Work request: Starting with the first line of the listing, quote each line exactly until and including the one with "new OrientationBigArcsBuilder();", leaving pictures out.

*** Block opens ***

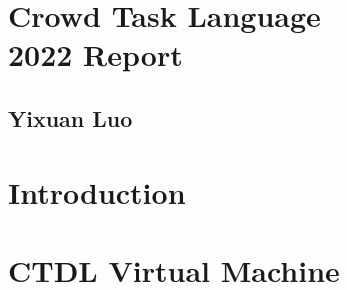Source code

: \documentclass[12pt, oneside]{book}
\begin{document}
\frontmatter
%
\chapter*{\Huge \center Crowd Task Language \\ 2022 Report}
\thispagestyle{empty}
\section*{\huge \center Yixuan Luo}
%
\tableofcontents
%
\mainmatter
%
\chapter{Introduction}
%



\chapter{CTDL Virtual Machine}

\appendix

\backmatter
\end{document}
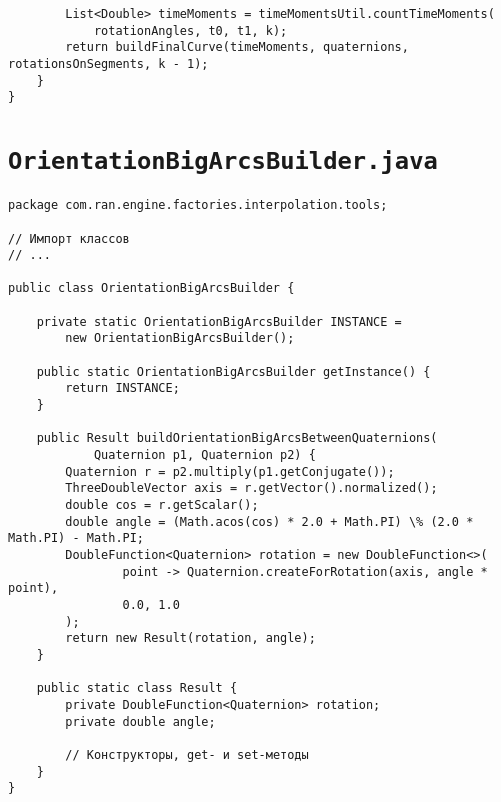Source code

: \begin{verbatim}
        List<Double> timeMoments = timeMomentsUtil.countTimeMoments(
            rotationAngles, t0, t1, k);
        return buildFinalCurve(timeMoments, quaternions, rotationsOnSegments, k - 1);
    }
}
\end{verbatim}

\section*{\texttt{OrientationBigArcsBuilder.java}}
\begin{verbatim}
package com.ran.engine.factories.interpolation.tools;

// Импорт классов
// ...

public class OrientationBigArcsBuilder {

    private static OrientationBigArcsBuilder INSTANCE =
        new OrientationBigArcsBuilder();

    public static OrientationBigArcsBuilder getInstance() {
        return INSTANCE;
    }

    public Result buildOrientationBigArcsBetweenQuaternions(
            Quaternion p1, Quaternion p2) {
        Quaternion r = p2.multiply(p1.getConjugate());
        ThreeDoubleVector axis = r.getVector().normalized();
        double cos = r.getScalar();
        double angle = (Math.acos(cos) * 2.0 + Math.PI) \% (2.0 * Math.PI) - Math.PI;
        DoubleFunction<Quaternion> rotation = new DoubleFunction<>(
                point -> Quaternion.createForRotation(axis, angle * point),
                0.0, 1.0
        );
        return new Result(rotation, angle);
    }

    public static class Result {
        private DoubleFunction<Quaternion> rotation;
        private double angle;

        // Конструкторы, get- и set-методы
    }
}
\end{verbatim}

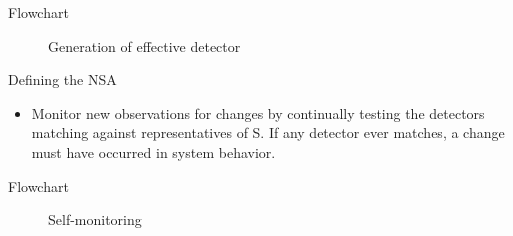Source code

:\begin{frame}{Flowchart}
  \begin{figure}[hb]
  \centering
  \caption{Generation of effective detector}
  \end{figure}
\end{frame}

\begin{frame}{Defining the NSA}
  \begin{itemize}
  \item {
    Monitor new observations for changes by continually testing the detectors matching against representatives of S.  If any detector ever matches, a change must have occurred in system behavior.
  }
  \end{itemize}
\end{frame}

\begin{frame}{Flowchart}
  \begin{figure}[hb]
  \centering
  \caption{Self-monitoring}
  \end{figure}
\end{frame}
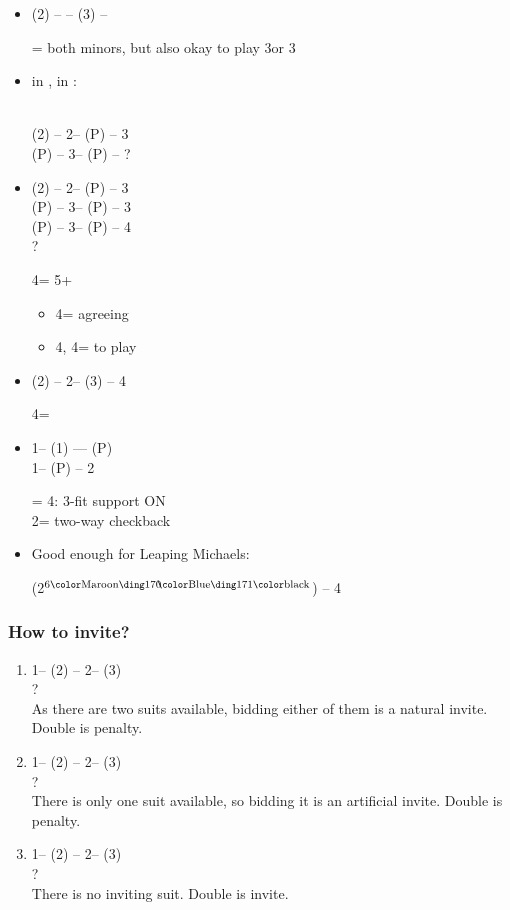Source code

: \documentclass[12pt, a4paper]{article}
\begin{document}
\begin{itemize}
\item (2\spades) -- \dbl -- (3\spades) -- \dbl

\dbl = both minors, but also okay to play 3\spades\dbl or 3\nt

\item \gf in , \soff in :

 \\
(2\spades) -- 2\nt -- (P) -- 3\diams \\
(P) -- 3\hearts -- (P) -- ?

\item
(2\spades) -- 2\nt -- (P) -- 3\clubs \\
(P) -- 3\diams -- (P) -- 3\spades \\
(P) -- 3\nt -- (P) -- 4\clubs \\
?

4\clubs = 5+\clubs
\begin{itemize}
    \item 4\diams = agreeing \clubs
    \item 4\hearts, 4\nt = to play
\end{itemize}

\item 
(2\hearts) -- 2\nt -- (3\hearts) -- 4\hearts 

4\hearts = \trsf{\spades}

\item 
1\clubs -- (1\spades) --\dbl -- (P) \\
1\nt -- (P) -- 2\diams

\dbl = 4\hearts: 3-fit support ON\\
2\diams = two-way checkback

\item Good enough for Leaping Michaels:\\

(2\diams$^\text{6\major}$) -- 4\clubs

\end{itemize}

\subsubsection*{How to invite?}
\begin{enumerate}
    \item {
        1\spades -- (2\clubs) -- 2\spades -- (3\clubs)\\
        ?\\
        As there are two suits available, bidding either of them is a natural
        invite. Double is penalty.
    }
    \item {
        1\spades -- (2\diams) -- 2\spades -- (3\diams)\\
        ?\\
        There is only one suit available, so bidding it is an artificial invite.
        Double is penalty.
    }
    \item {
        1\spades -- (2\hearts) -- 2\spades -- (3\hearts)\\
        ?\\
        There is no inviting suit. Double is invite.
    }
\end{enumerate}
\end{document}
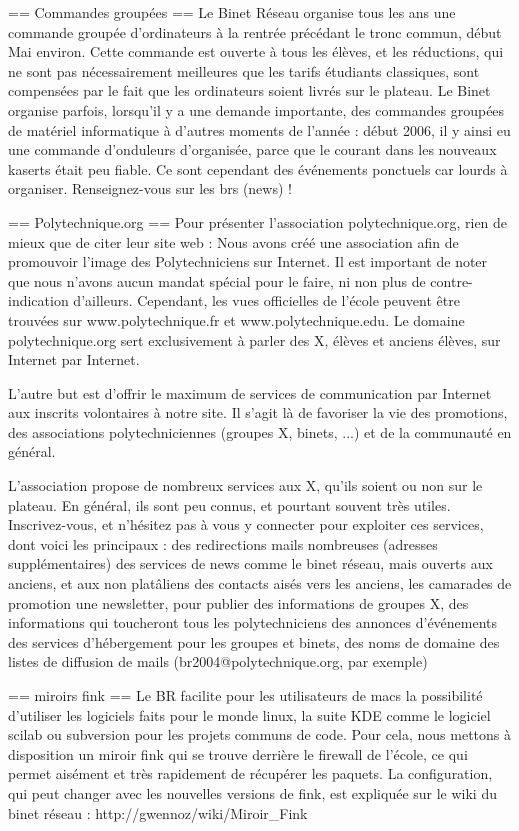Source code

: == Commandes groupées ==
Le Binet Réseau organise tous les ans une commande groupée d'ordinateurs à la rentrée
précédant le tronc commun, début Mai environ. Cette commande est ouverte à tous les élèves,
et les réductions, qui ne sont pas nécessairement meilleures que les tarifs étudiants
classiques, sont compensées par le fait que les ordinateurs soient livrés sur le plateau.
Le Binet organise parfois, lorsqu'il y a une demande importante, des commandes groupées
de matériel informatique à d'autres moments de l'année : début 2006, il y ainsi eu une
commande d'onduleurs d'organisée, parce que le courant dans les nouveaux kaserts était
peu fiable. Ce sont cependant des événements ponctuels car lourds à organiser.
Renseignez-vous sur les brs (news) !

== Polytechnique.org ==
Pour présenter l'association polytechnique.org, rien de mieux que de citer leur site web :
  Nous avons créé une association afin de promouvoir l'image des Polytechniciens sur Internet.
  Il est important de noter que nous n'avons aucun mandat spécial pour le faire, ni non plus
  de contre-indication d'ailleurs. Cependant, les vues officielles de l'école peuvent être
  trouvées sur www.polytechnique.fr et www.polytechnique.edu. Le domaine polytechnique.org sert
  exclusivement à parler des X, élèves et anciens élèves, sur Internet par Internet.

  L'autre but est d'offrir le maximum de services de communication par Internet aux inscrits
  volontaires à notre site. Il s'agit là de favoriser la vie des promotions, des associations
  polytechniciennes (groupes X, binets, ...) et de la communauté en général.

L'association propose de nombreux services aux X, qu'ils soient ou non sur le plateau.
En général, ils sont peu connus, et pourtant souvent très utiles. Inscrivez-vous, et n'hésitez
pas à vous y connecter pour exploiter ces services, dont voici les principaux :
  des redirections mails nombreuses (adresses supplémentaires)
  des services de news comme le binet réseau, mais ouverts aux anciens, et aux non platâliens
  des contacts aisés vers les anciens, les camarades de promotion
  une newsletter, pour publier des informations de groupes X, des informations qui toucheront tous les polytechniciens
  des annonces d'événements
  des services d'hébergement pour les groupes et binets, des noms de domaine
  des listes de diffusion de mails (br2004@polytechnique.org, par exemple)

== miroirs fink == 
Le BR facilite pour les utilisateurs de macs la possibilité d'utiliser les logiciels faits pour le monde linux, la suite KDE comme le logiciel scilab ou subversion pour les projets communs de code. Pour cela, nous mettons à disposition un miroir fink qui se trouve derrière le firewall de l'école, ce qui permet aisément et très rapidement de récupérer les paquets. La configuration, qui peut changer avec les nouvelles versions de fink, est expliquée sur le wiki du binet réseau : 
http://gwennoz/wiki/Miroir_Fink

*** Block closes ***

Result of the task:
Source code

: \documentclass[12pt, oneside]{book}
\begin{document}
\frontmatter
%
\chapter*{\Huge \center Crowd Task Language \\ 2022 Report}
\thispagestyle{empty}
\section*{\huge \center Yixuan Luo}
%
\tableofcontents
%
\mainmatter
%
\chapter{Introduction}
%



\chapter{CTDL Virtual Machine}

\appendix

\backmatter
\end{document}
Source code

: \begin{verbatim}
        List<Double> timeMoments = timeMomentsUtil.countTimeMoments(
            rotationAngles, t0, t1, k);
        return buildFinalCurve(timeMoments, quaternions, rotationsOnSegments, k - 1);
    }
}
\end{verbatim}

\section*{\texttt{OrientationBigArcsBuilder.java}}
\begin{verbatim}
package com.ran.engine.factories.interpolation.tools;

// Импорт классов
// ...

public class OrientationBigArcsBuilder {

    private static OrientationBigArcsBuilder INSTANCE =
        new OrientationBigArcsBuilder();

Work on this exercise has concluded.